● **Aim of the task**
Line by line, check the data for the string "decoder" and state how many lines have it, nothing more.

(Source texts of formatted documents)

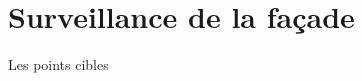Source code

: \documentclass[french]{article}
\begin{document}
\section{Surveillance de la façade}
Les points cibles
\end{document}
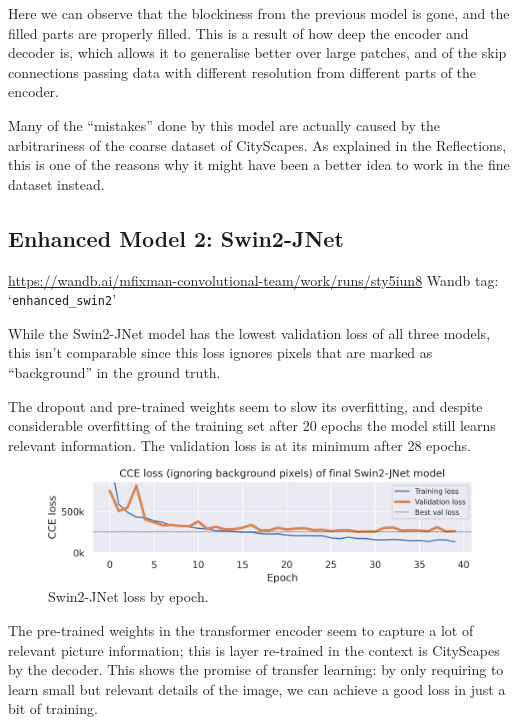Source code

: Here we can observe that the blockiness from the previous model is gone, and the filled parts are properly filled.
This is a result of how deep the encoder and decoder is, which allows it to generalise better over large patches, and of the skip connections passing data with different resolution from different parts of the encoder.

Many of the ``mistakes'' done by this model are actually caused by the arbitrariness of the coarse dataset of CityScapes.
As explained in the Reflections, this is one of the reasons why it might have been a better idea to work in the fine dataset instead.

\newpage{}

\subsection{Enhanced Model 2: Swin2-JNet}
\begin{scriptsize}
	\vspace{-\parskip}
	\url{https://wandb.ai/mfixman-convolutional-team/work/runs/sty5iun8}
	\hfill{} Wandb tag: `\texttt{enhanced\_swin2}'
\end{scriptsize}

While the Swin2-JNet model has the lowest validation loss of all three models, this isn't comparable since this loss ignores pixels that are marked as ``background'' in the ground truth.

The dropout and pre-trained weights seem to slow its overfitting, and despite considerable overfitting of the training set after 20 epochs the model still learns relevant information.
The validation loss is at its minimum after 28 epochs.

\begin{figure}[h]
	\centering
	\includegraphics[width=.9\textwidth]{swin2_loss.png}
	\caption{Swin2-JNet loss by epoch.}
	\label{swin2_model_loss}
\end{figure}

The pre-trained weights in the transformer encoder seem to capture a lot of relevant picture information; this is layer re-trained in the context is CityScapes by the decoder.
This shows the promise of transfer learning: by only requiring to learn small but relevant details of the image, we can achieve a good loss in just a bit of training.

● **Response to this exercise**
2